# [WHAT TO DO]
Every line of the material that includes the word "configuration" is to be shown.

════════════════

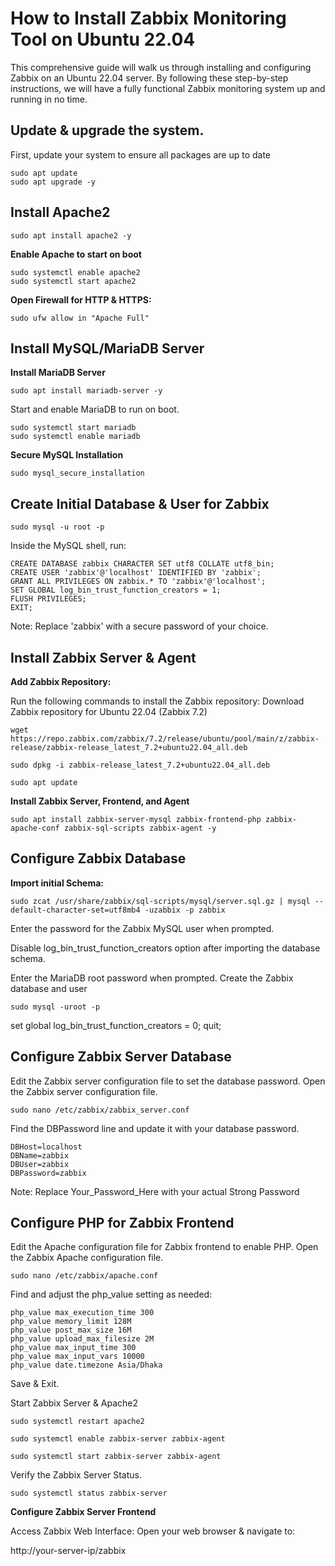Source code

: 

# How to Install Zabbix Monitoring Tool on Ubuntu 22.04

This comprehensive guide will walk us through installing and configuring Zabbix on an Ubuntu 22.04 server. By following these step-by-step instructions, we will have a fully functional  Zabbix monitoring system up and running in no time.


## Update & upgrade the system.

First, update your system to ensure all packages are up to date

    sudo apt update 
    sudo apt upgrade -y



## Install Apache2

    sudo apt install apache2 -y


**Enable Apache to start on boot**

    sudo systemctl enable apache2
    sudo systemctl start apache2

**Open Firewall for HTTP & HTTPS:**

    sudo ufw allow in "Apache Full"


## Install MySQL/MariaDB Server

**Install MariaDB Server**

    sudo apt install mariadb-server -y


Start and enable MariaDB to run on boot.

    sudo systemctl start mariadb
    sudo systemctl enable mariadb


**Secure MySQL Installation**

    sudo mysql_secure_installation


## Create Initial Database & User for Zabbix

    sudo mysql -u root -p

Inside the MySQL shell, run:

    CREATE DATABASE zabbix CHARACTER SET utf8 COLLATE utf8_bin;
    CREATE USER 'zabbix'@'localhost' IDENTIFIED BY 'zabbix';
    GRANT ALL PRIVILEGES ON zabbix.* TO 'zabbix'@'localhost';
    SET GLOBAL log_bin_trust_function_creators = 1;
    FLUSH PRIVILEGES;
    EXIT;

Note: Replace 'zabbix' with a secure password of your choice.
 

## Install Zabbix Server & Agent

**Add Zabbix Repository:**

Run the following commands to install the Zabbix repository: Download Zabbix repository for Ubuntu 22.04 (Zabbix 7.2)


    wget https://repo.zabbix.com/zabbix/7.2/release/ubuntu/pool/main/z/zabbix-release/zabbix-release_latest_7.2+ubuntu22.04_all.deb
    
    sudo dpkg -i zabbix-release_latest_7.2+ubuntu22.04_all.deb
    
    sudo apt update


**Install Zabbix Server, Frontend, and Agent**

    sudo apt install zabbix-server-mysql zabbix-frontend-php zabbix-apache-conf zabbix-sql-scripts zabbix-agent -y

## Configure Zabbix Database

**Import initial Schema:**

    sudo zcat /usr/share/zabbix/sql-scripts/mysql/server.sql.gz | mysql --default-character-set=utf8mb4 -uzabbix -p zabbix

Enter the password for the Zabbix MySQL user when prompted.


Disable log_bin_trust_function_creators option after importing the database schema.


Enter the MariaDB root password when prompted. Create the Zabbix database and user

    sudo mysql -uroot -p

set global log_bin_trust_function_creators = 0;
quit;



## Configure Zabbix Server Database

Edit the Zabbix server configuration file to set the database password. Open the Zabbix server configuration file.

    sudo nano /etc/zabbix/zabbix_server.conf


Find the DBPassword line and update it with your database password.

    DBHost=localhost
    DBName=zabbix
    DBUser=zabbix
    DBPassword=zabbix

Note: Replace Your_Password_Here with your actual Strong Password


## Configure PHP for Zabbix Frontend


Edit the Apache configuration file for Zabbix frontend to enable PHP. Open the Zabbix Apache configuration file.



    sudo nano /etc/zabbix/apache.conf


Find and adjust the php_value setting as needed:

    php_value max_execution_time 300
    php_value memory_limit 128M
    php_value post_max_size 16M
    php_value upload_max_filesize 2M
    php_value max_input_time 300
    php_value max_input_vars 10000
    php_value date.timezone Asia/Dhaka


Save & Exit.

Start Zabbix Server & Apache2
 

    sudo systemctl restart apache2
    
    sudo systemctl enable zabbix-server zabbix-agent
    
    sudo systemctl start zabbix-server zabbix-agent


Verify the Zabbix Server Status.

    sudo systemctl status zabbix-server


**Configure Zabbix Server Frontend**

Access Zabbix Web Interface: Open your web browser & navigate to:

http://your-server-ip/zabbix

════════════════

# [TASK OUTPUT]
Edit the Zabbix server configuration file to set the database password. Open the Zabbix server configuration file.
Edit the Apache configuration file for Zabbix frontend to enable PHP. Open the Zabbix Apache configuration file.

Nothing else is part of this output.